Einen Fahrradfahrer mit dem Auto überholen? Eine alltägliche Situation – die gefährlicher ist, als angenommen wird. Jedenfalls, wenn Radler zu knapp überholt werden. In seinem Urteil legte das Oberlandesgericht Hamm 1,5 Meter als angemessenen Mindestabstand fest. Die Stadt Elmshorn weist mit neuen Schildern darauf hin.
Alexander Schuhmann (Flächenmanagement) montiert das erste der neuen Schilder.

Alexander Schuhmann (Flächenmanagement) montiert das erste der neuen Schilder.
Foto: Herr M. Planer, Stadt Elmshorn

1,5 Meter Abstand – „das bedeutet, dass ein Auto zum Überholen eines Fahrrads in jedem Fall auf die Gegenfahrbahn wechseln muss“, erläutert die Verkehrsplanerin Ellen Unger. Der Abstand sei berechtigt, denn „Fahrradfahrer haben keinen Rückspiegel“, so Unger. Schon ein knapper Überholvorgang könne Fahrradfahrer daher so sehr erschrecken, dass sie stürzen.
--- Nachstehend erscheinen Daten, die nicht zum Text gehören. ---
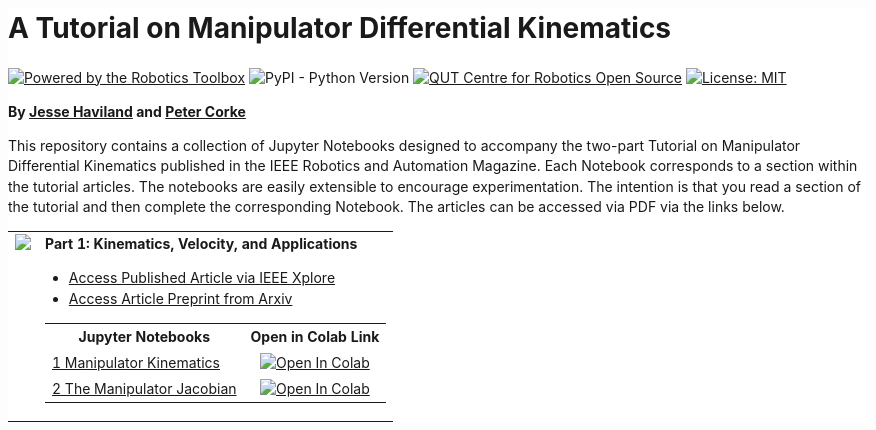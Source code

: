 # A Tutorial on Manipulator Differential Kinematics

[![Powered by the Robotics Toolbox](https://raw.githubusercontent.com/petercorke/robotics-toolbox-python/master/.github/svg/rtb_powered.min.svg)](https://github.com/petercorke/robotics-toolbox-python)
![PyPI - Python Version](https://img.shields.io/pypi/pyversions/roboticstoolbox-python.svg)
[![QUT Centre for Robotics Open Source](https://github.com/qcr/qcr.github.io/raw/master/misc/badge.svg)](https://qcr.github.io)
[![License: MIT](https://img.shields.io/badge/License-MIT-yellow.svg)](https://opensource.org/licenses/MIT)

**By [Jesse Haviland](https://jhavl.com/) and [Peter Corke](https://petercorke.com/)**

This repository contains a collection of Jupyter Notebooks designed to accompany the two-part Tutorial on Manipulator Differential Kinematics published in the IEEE Robotics and Automation Magazine. Each Notebook corresponds to a section within the tutorial articles. The notebooks are easily extensible to encourage experimentation. The intention is that you read a section of the tutorial and then complete the corresponding Notebook. The articles can be accessed via PDF via the links below.

<table style="border:0px">
<tr style="border:0px">
    <td style="border:0px">
        <a href="https://bit.ly/3P37X4v"><img src="https://github.com/jhavl/dkt/raw/main/img/article1.png" width="260"></a>
    </td>
    <td style="border:0px">
        <b>Part 1: Kinematics, Velocity, and Applications</b>
        <ul>
            <li>
                <a href="https://bit.ly/42Zoxcr">Access Published Article via IEEE Xplore </a>
            </li>
            <li>
                <a href="https://bit.ly/3P37X4v">Access Article Preprint from Arxiv </a>
            </li>
        </ul>
        <table>
            <tr>
                <th>Jupyter Notebooks</th>
                <th>Open in Colab Link</th>
            </tr>
            <tr>
                <td>
                    <a href="https://github.com/jhavl/dkt/blob/main/Part%201/1%20Manipulator%20Kinematics.ipynb">1 Manipulator Kinematics </a>
                </td>
                <td style="text-align: center; vertical-align: middle;">
                    <a href="https://colab.research.google.com/github/jhavl/dkt/blob/main/Part%201/1%20Manipulator%20Kinematics.ipynb">
                        <img alt="Open In Colab" src="https://colab.research.google.com/assets/colab-badge.svg" />
                    </a>
                </td>
            </tr>
            <tr>
                <td>
                    <a href="https://github.com/jhavl/dkt/blob/main/Part%201/2%20The%20Manipulator%20Jacobian.ipynb">2 The Manipulator Jacobian </a>
                </td>
                <td style="text-align: center; vertical-align: middle;">
                    <a href="https://colab.research.google.com/github/jhavl/dkt/blob/main/Part%201/2%20The%20Manipulator%20Jacobian.ipynb">
                        <img alt="Open In Colab" src="https://colab.research.google.com/assets/colab-badge.svg" />
                    </a>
Genau das soll mit den sechs neuen Schildern verhindert werden.

Das Projekt wurde angestoßen, da Fahrradfahrer immer häufiger auch die Straße nutzen – und das mit Recht, nicht nur in Fahrradstraßen oder auf Schutzstreifen: Kaum ein Radweg in Elmshorn ist benutzungspflichtig, zahlreiche Straßen verfügen über keinen Radweg.

Aufgehängt wurden die sechs Schilder nun in drei besonders konfliktträchtigen Straßen. Die ersten beiden an der Daimlerstraße. „In diesem Gewerbegebiet gibt es viele Radfahrer, jedoch keine Radwege“, erläutert Unger. Das Gebiet ist Ziel der „Eselsbrücke“, die mehr Pendler vom Bahnhof ins Gewerbegebiet bringen soll – der Anteil des Radverkehrs könnte hier demnach schon bald weiter steigen.
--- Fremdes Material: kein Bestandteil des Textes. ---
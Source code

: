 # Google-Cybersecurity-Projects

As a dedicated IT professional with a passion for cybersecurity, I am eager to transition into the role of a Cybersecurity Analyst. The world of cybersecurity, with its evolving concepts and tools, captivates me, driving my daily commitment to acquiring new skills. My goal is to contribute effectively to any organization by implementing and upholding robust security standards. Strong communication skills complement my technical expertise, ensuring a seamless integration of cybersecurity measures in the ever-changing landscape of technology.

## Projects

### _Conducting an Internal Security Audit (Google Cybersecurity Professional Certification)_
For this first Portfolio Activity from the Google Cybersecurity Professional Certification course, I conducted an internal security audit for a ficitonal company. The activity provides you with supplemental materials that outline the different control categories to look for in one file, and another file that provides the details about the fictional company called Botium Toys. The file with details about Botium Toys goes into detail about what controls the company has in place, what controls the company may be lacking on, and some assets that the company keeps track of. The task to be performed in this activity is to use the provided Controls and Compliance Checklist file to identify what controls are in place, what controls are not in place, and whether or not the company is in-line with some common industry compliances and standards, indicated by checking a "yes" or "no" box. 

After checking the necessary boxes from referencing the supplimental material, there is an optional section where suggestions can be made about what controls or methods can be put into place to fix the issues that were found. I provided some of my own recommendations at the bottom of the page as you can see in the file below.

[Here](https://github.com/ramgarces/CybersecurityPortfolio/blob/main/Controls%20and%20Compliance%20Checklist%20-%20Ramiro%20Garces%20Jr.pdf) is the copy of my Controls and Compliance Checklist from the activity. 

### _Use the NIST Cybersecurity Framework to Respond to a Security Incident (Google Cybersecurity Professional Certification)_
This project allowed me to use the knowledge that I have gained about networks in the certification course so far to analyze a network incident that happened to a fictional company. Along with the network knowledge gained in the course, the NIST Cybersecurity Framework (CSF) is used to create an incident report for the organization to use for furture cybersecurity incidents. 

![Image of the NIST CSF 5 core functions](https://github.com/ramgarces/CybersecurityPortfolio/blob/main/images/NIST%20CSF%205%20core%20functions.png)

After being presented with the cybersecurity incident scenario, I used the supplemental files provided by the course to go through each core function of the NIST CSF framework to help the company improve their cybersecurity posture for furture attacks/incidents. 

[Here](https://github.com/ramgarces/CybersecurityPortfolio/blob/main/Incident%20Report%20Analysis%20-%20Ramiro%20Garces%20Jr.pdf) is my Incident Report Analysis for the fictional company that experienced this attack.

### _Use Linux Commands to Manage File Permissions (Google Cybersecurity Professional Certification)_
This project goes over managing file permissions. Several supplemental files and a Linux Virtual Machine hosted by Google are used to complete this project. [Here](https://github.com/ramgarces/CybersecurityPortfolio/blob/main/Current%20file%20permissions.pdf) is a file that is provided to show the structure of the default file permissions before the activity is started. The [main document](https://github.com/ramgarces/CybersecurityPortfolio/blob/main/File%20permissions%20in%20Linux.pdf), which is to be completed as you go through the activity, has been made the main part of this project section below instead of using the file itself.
Auch in der engen Geschwister-Scholl-Straße komme es immer wieder zu knappen Überholvorgängen. Wie auch in der Besenbeker Straße: „Hier handelt es sich um eine typische Wohnstraße, in der auch geparkt wird“, sagt Unger, „da entstehen viele Engpässe“. Im Zweifel müsse ein Autofahrer dann so lange hinter einem Fahrrad bleiben, bis ausreichend Platz zur Verfügung steht. Unger appelliert: „Die gegenseitige Rücksichtnahme im Straßenverkehr ist nicht nur vorgeschrieben. Sie hilft auch, Unfälle zu vermeiden. Denn die möchten weder Radfahrer noch Autofahrer erleben.“ Übrigens: Kommt es zum Sturz, weil ein Radfahrer zu knapp überholt wurde, trägt der Autofahrer die Schuld.

Die Schilderwurden unter anderem in Rostock erprobt. Ein offizielles Verkehrszeichen sind sie nicht – zumindest in Deutschland. „In Frankreich gibt es ähnliche Schilder seit Jahren“, sagt Unger. In Elmshorn werden sie nun an wechselnden Orten aufgehängt. Dabei würden auch Hinweise von Bürgern berücksichtigt.

Den Anstoß zur Schilderkampagne gab die AG Radverkehr, die für sicherheitsrelevante Themen sensibilisieren will. In den vergangenen zwei Jahren wurden so etwa die temporären Graffiti aufgebracht, die Geisterradler auf ihr Fehlverhalten aufmerksam machen sollen. „In diesem Jahr wollten wir etwas anderes beginnen“, so Unger.